Field broke it. ‘And you say he’s done paintings of all his victims?’
‘He could take all the time he needed to sketch them in the morgue. He was choosing them carefully. Eliza Grimwood for her handsome looks. Mena Levy and Johannes Appler, not only for their looks but also for their religion. Clara Donald for her hair. Martha Drewitt for her condition …’ he tailed off. ‘He didn’t use her baby in the end. I don’t know why, perhaps it wasn’t developed enough, so he was forced to improvise and use the study he’d made of Louis Drake.’
Field shuddered. ‘What about Trinkle?’
‘He was the perfect St Sebastian, exactly like the one in the Royal Academy. Wainwright poisoned him with strychnine so that his body made similar contortions. I don’t know where he got it, though. We should ask him.’
‘He won’t be telling us anything. Cruikshank’s had to truss him up like a Christmas goose.’
‘He’s mad?’
‘As a Whitechapel hatter.’
‘I’d like to speak with him anyway.’
‘What the devil for? Anything he says isn’t admissible as evidence.’
‘When he was boasting about the murders in Mrs Piper’s kitchen, he said “we”. He said, “we’ve been leading you a dance”. He was working with someone. Townsend, perhaps. The handwriting on the notes definitely wasn’t his.’ Pilgrim’s eyes opened wider. ‘Townsend would have had access to strychnine, at the hospital.’
Field sighed. ‘Go ahead.
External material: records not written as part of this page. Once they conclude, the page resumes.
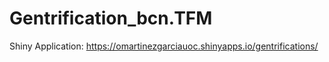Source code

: # Gentrification_bcn.TFM

Shiny Application: https://omartinezgarciauoc.shinyapps.io/gentrifications/
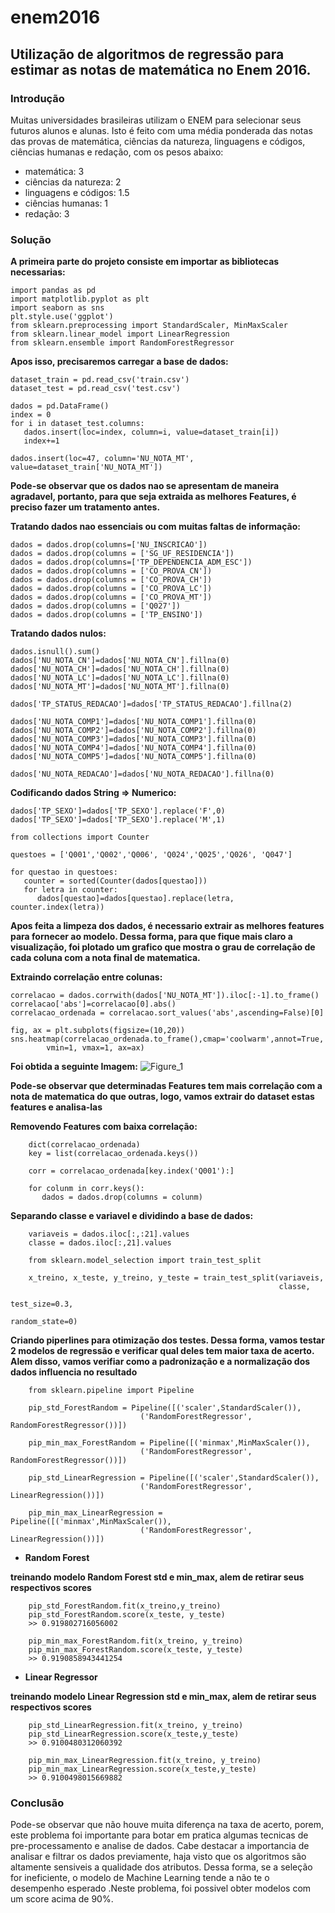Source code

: # enem2016
## Utilização de algoritmos de regressão para estimar as notas de matemática no Enem 2016.

### Introdução
Muitas universidades brasileiras utilizam o ENEM para selecionar seus futuros alunos e alunas. 
Isto é feito com uma média ponderada das notas das provas de matemática, ciências da natureza,
linguagens e códigos, ciências humanas e redação, com os pesos abaixo:

- matemática: 3
- ciências da natureza: 2
- linguagens e códigos: 1.5
- ciências humanas: 1
- redação: 3

### Solução

**A primeira parte do projeto consiste em importar as bibliotecas necessarias:**

    import pandas as pd
    import matplotlib.pyplot as plt
    import seaborn as sns
    plt.style.use('ggplot')
    from sklearn.preprocessing import StandardScaler, MinMaxScaler
    from sklearn.linear_model import LinearRegression
    from sklearn.ensemble import RandomForestRegressor
      
**Apos isso, precisaremos carregar a base de dados:**

    dataset_train = pd.read_csv('train.csv')
    dataset_test = pd.read_csv('test.csv')

    dados = pd.DataFrame()
    index = 0
    for i in dataset_test.columns:
       dados.insert(loc=index, column=i, value=dataset_train[i])
       index+=1

    dados.insert(loc=47, column='NU_NOTA_MT', value=dataset_train['NU_NOTA_MT'])
    
**Pode-se observar que os dados nao se apresentam de maneira agradavel,
portanto, para que seja extraida as melhores Features, é preciso fazer um tratamento antes.**

**Tratando dados nao essenciais ou com muitas faltas de informação:**
    
    dados = dados.drop(columns=['NU_INSCRICAO'])
    dados = dados.drop(columns = ['SG_UF_RESIDENCIA'])
    dados = dados.drop(columns=['TP_DEPENDENCIA_ADM_ESC'])
    dados = dados.drop(columns = ['CO_PROVA_CN'])
    dados = dados.drop(columns = ['CO_PROVA_CH'])
    dados = dados.drop(columns = ['CO_PROVA_LC'])
    dados = dados.drop(columns = ['CO_PROVA_MT'])
    dados = dados.drop(columns = ['Q027'])
    dados = dados.drop(columns = ['TP_ENSINO'])
    
    
**Tratando dados nulos:** 

    dados.isnull().sum()
    dados['NU_NOTA_CN']=dados['NU_NOTA_CN'].fillna(0)
    dados['NU_NOTA_CH']=dados['NU_NOTA_CH'].fillna(0)
    dados['NU_NOTA_LC']=dados['NU_NOTA_LC'].fillna(0)
    dados['NU_NOTA_MT']=dados['NU_NOTA_MT'].fillna(0)

    dados['TP_STATUS_REDACAO']=dados['TP_STATUS_REDACAO'].fillna(2)

    dados['NU_NOTA_COMP1']=dados['NU_NOTA_COMP1'].fillna(0)
    dados['NU_NOTA_COMP2']=dados['NU_NOTA_COMP2'].fillna(0)
    dados['NU_NOTA_COMP3']=dados['NU_NOTA_COMP3'].fillna(0)
    dados['NU_NOTA_COMP4']=dados['NU_NOTA_COMP4'].fillna(0)
    dados['NU_NOTA_COMP5']=dados['NU_NOTA_COMP5'].fillna(0)

    dados['NU_NOTA_REDACAO']=dados['NU_NOTA_REDACAO'].fillna(0)
    
**Codificando dados String => Numerico:**

    dados['TP_SEXO']=dados['TP_SEXO'].replace('F',0)
    dados['TP_SEXO']=dados['TP_SEXO'].replace('M',1)
 
    from collections import Counter

    questoes = ['Q001','Q002','Q006', 'Q024','Q025','Q026', 'Q047']

    for questao in questoes:
       counter = sorted(Counter(dados[questao]))
       for letra in counter:
          dados[questao]=dados[questao].replace(letra, counter.index(letra))
          
**Apos feita a limpeza dos dados, é necessario extrair as melhores features para 
fornecer ao modelo. Dessa forma, para que fique mais claro a visualização, 
foi plotado um grafico que mostra o grau de correlação de cada coluna com 
a nota final de matematica.**

**Extraindo correlação entre colunas:**

    correlacao = dados.corrwith(dados['NU_NOTA_MT']).iloc[:-1].to_frame()
    correlacao['abs']=correlacao[0].abs()
    correlacao_ordenada = correlacao.sort_values('abs',ascending=False)[0]

    fig, ax = plt.subplots(figsize=(10,20))
    sns.heatmap(correlacao_ordenada.to_frame(),cmap='coolwarm',annot=True, 
            vmin=1, vmax=1, ax=ax)

**Foi obtida a seguinte Imagem:**
![Figure_1](https://user-images.githubusercontent.com/56478707/83073591-14c81300-a047-11ea-9d79-e9768ec9c524.png)

**Pode-se observar que determinadas Features tem mais correlação com a nota de matematica do que outras, logo, 
vamos extrair do dataset estas features e analisa-las**

**Removendo Features com baixa correlação:**

        dict(correlacao_ordenada)
        key = list(correlacao_ordenada.keys())

        corr = correlacao_ordenada[key.index('Q001'):]

        for colunm in corr.keys():
           dados = dados.drop(columns = colunm)
           
**Separando classe e variavel e dividindo a base de dados:**

        variaveis = dados.iloc[:,:21].values
        classe = dados.iloc[:,21].values

        from sklearn.model_selection import train_test_split

        x_treino, x_teste, y_treino, y_teste = train_test_split(variaveis,
                                                                classe,
                                                                test_size=0.3,
                                                                random_state=0)
       
       
**Criando piperlines para otimização dos testes. Dessa forma, vamos testar 2 modelos de regressão e verificar qual deles
tem maior taxa de acerto. Alem disso, vamos verifiar como a padronização e a normalização dos dados influencia no resultado**

        from sklearn.pipeline import Pipeline

        pip_std_ForestRandom = Pipeline([('scaler',StandardScaler()),
                                 ('RandomForestRegressor', RandomForestRegressor())])

        pip_min_max_ForestRandom = Pipeline([('minmax',MinMaxScaler()),
                                 ('RandomForestRegressor', RandomForestRegressor())])

        pip_std_LinearRegression = Pipeline([('scaler',StandardScaler()),
                                 ('RandomForestRegressor', LinearRegression())])

        pip_min_max_LinearRegression = Pipeline([('minmax',MinMaxScaler()),
                                 ('RandomForestRegressor', LinearRegression())])
                                 
 - **Random Forest**
 
**treinando modelo Random Forest std e min_max, alem de retirar seus respectivos scores**

        pip_std_ForestRandom.fit(x_treino,y_treino)
        pip_std_ForestRandom.score(x_teste, y_teste)
        >> 0.919802716056002
        
        pip_min_max_ForestRandom.fit(x_treino, y_treino)
        pip_min_max_ForestRandom.score(x_teste, y_teste)
        >> 0.9190858943441254
        
 - **Linear Regressor**
 
**treinando modelo Linear Regression std e min_max, alem de retirar seus respectivos scores**

        pip_std_LinearRegression.fit(x_treino, y_treino)
        pip_std_LinearRegression.score(x_teste,y_teste)
        >> 0.9100480312060392
        
        pip_min_max_LinearRegression.fit(x_treino, y_treino)
        pip_min_max_LinearRegression.score(x_teste,y_teste)
        >> 0.9100498015669882
        
        
### Conclusão

Pode-se observar que não houve muita diferença na taxa de acerto, porem, este problema foi importante
para botar em pratica algumas tecnicas de pre-processamento e analise de dados. Cabe destacar a importancia 
de analisar e filtrar os dados previamente, haja visto que os algoritmos são altamente sensiveis a qualidade
dos atributos. Dessa forma, se a seleção for ineficiente, o modelo de Machine Learning tende a não te o 
desempenho esperado .Neste problema, foi possivel obter modelos com um score acima de 90%.

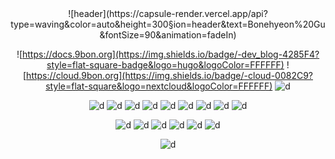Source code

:<div align="center">
![header](https://capsule-render.vercel.app/api?type=waving&color=auto&height=300&section=header&text=Bonehyeon%20Gu&fontSize=90&animation=fadeIn)

 ![https://docs.9bon.org](https://img.shields.io/badge/-dev_blog-4285F4?style=flat-square-badge&logo=hugo&logoColor=FFFFFF) ![https://cloud.9bon.org](https://img.shields.io/badge/-cloud-0082C9?style=flat-square&logo=nextcloud&logoColor=FFFFFF) ![d](https://img.shields.io/badge/-mail-EA4335?style=flat-square&logo=gmail&logoColor=FFFFFF) 


![d](https://img.shields.io/badge/-debian-A81D33?style=for-the-badge&logo=debian) ![d](https://img.shields.io/badge/-ubuntu-E95420?style=for-the-badge&logo=ubuntu&logoColor=FFFFFF) ![d](https://img.shields.io/badge/-docker-2496ED?style=for-the-badge&logo=docker&logoColor=FFFFFF) ![d](https://img.shields.io/badge/-Kubernetes-326CE5?style=for-the-badge&logo=Kubernetes&logoColor=FFFFFF)
![d](https://img.shields.io/badge/-nginx-009639?style=for-the-badge&logo=nginx) ![d](https://img.shields.io/badge/-apache-D22128?style=for-the-badge&logo=apache) ![d](https://img.shields.io/badge/-mariadb-003545?style=for-the-badge&logo=mariadb&logoColor=FFFFFF) ![d](https://img.shields.io/badge/-oracledb-F80000?style=for-the-badge&logo=oracle&logoColor=FFFFFF) ![d](https://img.shields.io/badge/-flask-000000?style=for-the-badge&logo=flask)

![d](https://img.shields.io/badge/-c-A8B9CC?style=for-the-badge&logo=c&logoColor=FFFFFF) ![d](https://img.shields.io/badge/-c%2B%2B-00599C?style=for-the-badge&logo=c%2B%2B&logoColor=FFFFFF) ![d](https://img.shields.io/badge/-php-777BB4?style=for-the-badge&logo=php&logoColor=FFFFFF) ![d](https://img.shields.io/badge/-java-007396?style=for-the-badge&logo=java&logoColor=FFFFFF) ![d](https://img.shields.io/badge/-js-F7DF1E?style=for-the-badge&logo=javascript&logoColor=FFFFFF) ![d](https://img.shields.io/badge/-python-3776AB?style=for-the-badge&logo=python&logoColor=FFFFFF) 


![d](https://img.shields.io/badge/-pytorch-EE4C2C?style=for-the-badge&logo=pytorch&logoColor=FFFFFF) 


</div>
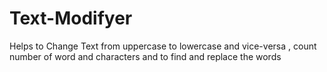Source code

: # Text-Modifyer
Helps to Change Text from uppercase to lowercase and vice-versa , count number of word and characters and to find and replace the words
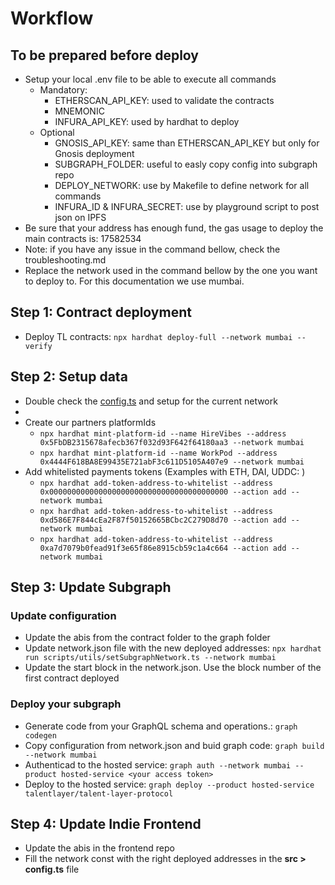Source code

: # Workflow

## To be prepared before deploy

- Setup your local .env file to be able to execute all commands
  - Mandatory:
    - ETHERSCAN_API_KEY: used to validate the contracts
    - MNEMONIC
    - INFURA_API_KEY: used by hardhat to deploy
  - Optional
    - GNOSIS_API_KEY: same than ETHERSCAN_API_KEY but only for Gnosis deployment
    - SUBGRAPH_FOLDER: useful to easly copy config into subgraph repo
    - DEPLOY_NETWORK: use by Makefile to define network for all commands
    - INFURA_ID & INFURA_SECRET: use by playground script to post json on IPFS
- Be sure that your address has enough fund, the gas usage to deploy the main contracts is: 17582534
- Note: if you have any issue in the command bellow, check the troubleshooting.md
- Replace the network used in the command bellow by the one you want to deploy to. For this documentation we use mumbai.

## Step 1: Contract deployment

- Deploy TL contracts: `npx hardhat deploy-full --network mumbai --verify`

## Step 2: Setup data

- Double check the [config.ts](./config.ts) and setup for the current network
- 
- Create our partners platformIds
  - `npx hardhat mint-platform-id --name HireVibes --address 0x5FbDB2315678afecb367f032d93F642f64180aa3 --network mumbai`
  - `npx hardhat mint-platform-id --name WorkPod --address 0x4444F618BA8E99435E721abF3c611D5105A407e9 --network mumbai`
- Add whitelisted payments tokens
  (Examples with ETH, DAI, UDDC: )
  - `npx hardhat add-token-address-to-whitelist --address 0x0000000000000000000000000000000000000000 --action add --network mumbai`
  - `npx hardhat add-token-address-to-whitelist --address 0xd586E7F844cEa2F87f50152665BCbc2C279D8d70 --action add --network mumbai`
  - `npx hardhat add-token-address-to-whitelist --address 0xa7d7079b0fead91f3e65f86e8915cb59c1a4c664 --action add --network mumbai`

## Step 3: Update Subgraph

### Update configuration

- Update the abis from the contract folder to the graph folder
- Update network.json file with the new deployed addresses: `npx hardhat run scripts/utils/setSubgraphNetwork.ts --network mumbai`
- Update the start block in the network.json. Use the block number of the first contract deployed

### Deploy your subgraph

- Generate code from your GraphQL schema and operations.: `graph codegen`
- Copy configuration from network.json and buid graph code: `graph build --network mumbai`
- Authenticad to the hosted service: `graph auth --network mumbai --product hosted-service <your access token>`
- Deploy to the hosted service: `graph deploy --product hosted-service talentlayer/talent-layer-protocol`

## Step 4: Update Indie Frontend

- Update the abis in the frontend repo
- Fill the network const with the right deployed addresses in the **src > config.ts** file
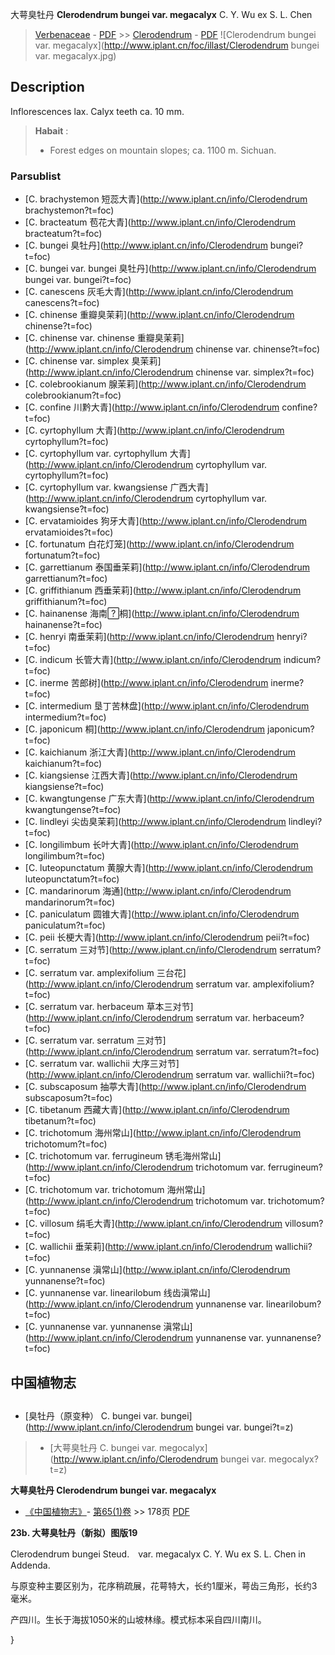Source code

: 大萼臭牡丹 **Clerodendrum bungei var. megacalyx** C. Y. Wu ex S. L. Chen

> [Verbenaceae](http://www.iplant.cn/info/Verbenaceae?t=foc) - [PDF](http://www.iplant.cn/foc/pdf/Verbenaceae.pdf) >> [Clerodendrum](http://www.iplant.cn/info/Clerodendrum?t=foc) - [PDF](http://www.iplant.cn/foc/pdf/Clerodendrum.pdf)
![Clerodendrum bungei var. megacalyx](http://www.iplant.cn/foc/illast/Clerodendrum bungei var. megacalyx.jpg)

## Description

Inflorescences lax. Calyx teeth ca. 10 mm.

> **Habait** : 
>* Forest edges on mountain slopes; ca. 1100 m. Sichuan.

### Parsublist

* [C.  brachystemon  短蕊大青](http://www.iplant.cn/info/Clerodendrum brachystemon?t=foc)
* [C.  bracteatum  苞花大青](http://www.iplant.cn/info/Clerodendrum bracteatum?t=foc)
* [C.  bungei  臭牡丹](http://www.iplant.cn/info/Clerodendrum bungei?t=foc)
* [C.  bungei var. bungei  臭牡丹](http://www.iplant.cn/info/Clerodendrum bungei var. bungei?t=foc)
* [C.  canescens  灰毛大青](http://www.iplant.cn/info/Clerodendrum canescens?t=foc)
* [C.  chinense  重瓣臭茉莉](http://www.iplant.cn/info/Clerodendrum chinense?t=foc)
* [C.  chinense var. chinense  重瓣臭茉莉](http://www.iplant.cn/info/Clerodendrum chinense var. chinense?t=foc)
* [C.  chinense var. simplex  臭茉莉](http://www.iplant.cn/info/Clerodendrum chinense var. simplex?t=foc)
* [C.  colebrookianum  腺茉莉](http://www.iplant.cn/info/Clerodendrum colebrookianum?t=foc)
* [C.  confine  川黔大青](http://www.iplant.cn/info/Clerodendrum confine?t=foc)
* [C.  cyrtophyllum  大青](http://www.iplant.cn/info/Clerodendrum cyrtophyllum?t=foc)
* [C.  cyrtophyllum var. cyrtophyllum  大青](http://www.iplant.cn/info/Clerodendrum cyrtophyllum var. cyrtophyllum?t=foc)
* [C.  cyrtophyllum var. kwangsiense  广西大青](http://www.iplant.cn/info/Clerodendrum cyrtophyllum var. kwangsiense?t=foc)
* [C.  ervatamioides  狗牙大青](http://www.iplant.cn/info/Clerodendrum ervatamioides?t=foc)
* [C.  fortunatum  白花灯笼](http://www.iplant.cn/info/Clerodendrum fortunatum?t=foc)
* [C.  garrettianum  泰国垂茉莉](http://www.iplant.cn/info/Clerodendrum garrettianum?t=foc)
* [C.  griffithianum  西垂茉莉](http://www.iplant.cn/info/Clerodendrum griffithianum?t=foc)
* [C.  hainanense  海南桐](http://www.iplant.cn/info/Clerodendrum hainanense?t=foc)
* [C.  henryi  南垂茉莉](http://www.iplant.cn/info/Clerodendrum henryi?t=foc)
* [C.  indicum  长管大青](http://www.iplant.cn/info/Clerodendrum indicum?t=foc)
* [C.  inerme  苦郎树](http://www.iplant.cn/info/Clerodendrum inerme?t=foc)
* [C.  intermedium  垦丁苦林盘](http://www.iplant.cn/info/Clerodendrum intermedium?t=foc)
* [C.  japonicum  桐](http://www.iplant.cn/info/Clerodendrum japonicum?t=foc)
* [C.  kaichianum  浙江大青](http://www.iplant.cn/info/Clerodendrum kaichianum?t=foc)
* [C.  kiangsiense  江西大青](http://www.iplant.cn/info/Clerodendrum kiangsiense?t=foc)
* [C.  kwangtungense  广东大青](http://www.iplant.cn/info/Clerodendrum kwangtungense?t=foc)
* [C.  lindleyi  尖齿臭茉莉](http://www.iplant.cn/info/Clerodendrum lindleyi?t=foc)
* [C.  longilimbum  长叶大青](http://www.iplant.cn/info/Clerodendrum longilimbum?t=foc)
* [C.  luteopunctatum  黄腺大青](http://www.iplant.cn/info/Clerodendrum luteopunctatum?t=foc)
* [C.  mandarinorum  海通](http://www.iplant.cn/info/Clerodendrum mandarinorum?t=foc)
* [C.  paniculatum  圆锥大青](http://www.iplant.cn/info/Clerodendrum paniculatum?t=foc)
* [C.  peii  长梗大青](http://www.iplant.cn/info/Clerodendrum peii?t=foc)
* [C.  serratum  三对节](http://www.iplant.cn/info/Clerodendrum serratum?t=foc)
* [C.  serratum var. amplexifolium  三台花](http://www.iplant.cn/info/Clerodendrum serratum var. amplexifolium?t=foc)
* [C.  serratum var. herbaceum  草本三对节](http://www.iplant.cn/info/Clerodendrum serratum var. herbaceum?t=foc)
* [C.  serratum var. serratum  三对节](http://www.iplant.cn/info/Clerodendrum serratum var. serratum?t=foc)
* [C.  serratum var. wallichii  大序三对节](http://www.iplant.cn/info/Clerodendrum serratum var. wallichii?t=foc)
* [C.  subscaposum  抽葶大青](http://www.iplant.cn/info/Clerodendrum subscaposum?t=foc)
* [C.  tibetanum  西藏大青](http://www.iplant.cn/info/Clerodendrum tibetanum?t=foc)
* [C.  trichotomum  海州常山](http://www.iplant.cn/info/Clerodendrum trichotomum?t=foc)
* [C.  trichotomum var. ferrugineum  锈毛海州常山](http://www.iplant.cn/info/Clerodendrum trichotomum var. ferrugineum?t=foc)
* [C.  trichotomum var. trichotomum  海州常山](http://www.iplant.cn/info/Clerodendrum trichotomum var. trichotomum?t=foc)
* [C.  villosum  绢毛大青](http://www.iplant.cn/info/Clerodendrum villosum?t=foc)
* [C.  wallichii  垂茉莉](http://www.iplant.cn/info/Clerodendrum wallichii?t=foc)
* [C.  yunnanense  滇常山](http://www.iplant.cn/info/Clerodendrum yunnanense?t=foc)
* [C.  yunnanense var. linearilobum  线齿滇常山](http://www.iplant.cn/info/Clerodendrum yunnanense var. linearilobum?t=foc)
* [C.  yunnanense var. yunnanense  滇常山](http://www.iplant.cn/info/Clerodendrum yunnanense var. yunnanense?t=foc)

## 中国植物志

## 
* [臭牡丹（原变种）  C.  bungei var. bungei](http://www.iplant.cn/info/Clerodendrum bungei var. bungei?t=z)
> * [大萼臭牡丹  C.  bungei var. megocalyx](http://www.iplant.cn/info/Clerodendrum bungei var. megocalyx?t=z)

**大萼臭牡丹 Clerodendrum bungei var. megacalyx**

* [《中国植物志》](http://www.iplant.cn/frps)- [第65(1)卷](http://www.iplant.cn/frps/vol/65(1)) >> 178页 [PDF](http://www.iplant.cn/frps/pdf/65(1)/178.pdf)

**23b. 大萼臭牡丹（新拟）图版19**

Clerodendrum bungei Steud.　var. megacalyx C. Y. Wu ex S. L. Chen in Addenda.

与原变种主要区别为，花序稍疏展，花萼特大，长约1厘米，萼齿三角形，长约3毫米。

产四川。生长于海拔1050米的山坡林缘。模式标本采自四川南川。

}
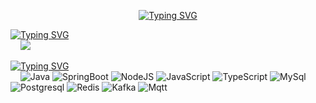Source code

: <div align=center>
  
[![Typing SVG](https://readme-typing-svg.demolab.com?font=Indie+Flower&size=33&pause=3000&color=F7F7F7&center=true&vCenter=true&width=435&lines=Hi+there!+Welcome+to+my+world)](https://git.io/typing-svg)

</div>
  
[![Typing SVG](https://readme-typing-svg.demolab.com?font=Indie+Flower&duration=1&pause=100000000000&color=F7F7F7&center=true&vCenter=true&width=100&height=40&lines=CONTACT)](https://git.io/typing-svg)<br>&nbsp;&nbsp;&nbsp;&nbsp;<a href="https://velog.io/@onenonly"><img src="https://img.shields.io/badge/velog-20C997.svg?style=for-the-badge&logo=velog&logoColor=white"></a>

[![Typing SVG](https://readme-typing-svg.demolab.com?font=Indie+Flower&duration=1&pause=100000000000&color=F7F7F7&width=435&lines=STACK)](https://git.io/typing-svg)<br>&nbsp;&nbsp;&nbsp;&nbsp;![Java](https://img.shields.io/badge/java-%23ED8B00.svg?style=for-the-badge&logo=java&logoColor=white) ![SpringBoot](https://img.shields.io/badge/springboot-6DB33F.svg?style=for-the-badge&logo=springboot&logoColor=white) ![NodeJS](https://img.shields.io/badge/node.js-6DA55F?style=for-the-badge&logo=node.js&logoColor=white) ![JavaScript](https://img.shields.io/badge/javascript-%23323330.svg?style=for-the-badge&logo=javascript&logoColor=%23F7DF1E) ![TypeScript](https://img.shields.io/badge/typescript-3178C6.svg?style=for-the-badge&logo=typescript&logoColor=white) ![MySql](https://img.shields.io/badge/mysql-4479A1.svg?style=for-the-badge&logo=mysql&logoColor=white) ![Postgresql](https://img.shields.io/badge/postgresql-4169E1.svg?style=for-the-badge&logo=postgresql&logoColor=white) ![Redis](https://img.shields.io/badge/redis-DC382D.svg?style=for-the-badge&logo=redis&logoColor=white) ![Kafka](https://img.shields.io/badge/apachekafka-000000.svg?style=for-the-badge&logo=apachekafka&logoColor=white) ![Mqtt](https://img.shields.io/badge/apachekafka-000000.svg?style=for-the-badge&logo=apachekafka&logoColor=white) 
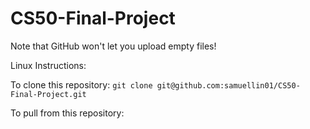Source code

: # CS50-Final-Project

Note that GitHub won't let you upload empty files! 

Linux Instructions:

To clone this repository:
`git clone git@github.com:samuellin01/CS50-Final-Project.git`

To pull from this repository:

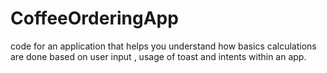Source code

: # CoffeeOrderingApp
code for an application that helps you understand how basics calculations are done based on user input , usage of toast and intents within an app.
He’s in Appler’s old cell.’ He paused and grinned. ‘Or should I say yours?’
Pilgrim tried to smile, but couldn’t. The memory of his arrest was still too raw.
Dr Cruikshank was about to administer a dose of laudanum when Pilgrim let himself into the cell. Wainwright rocked backwards and forwards in his straight waistcoat, shaking his head as if trying to dislodge something from it.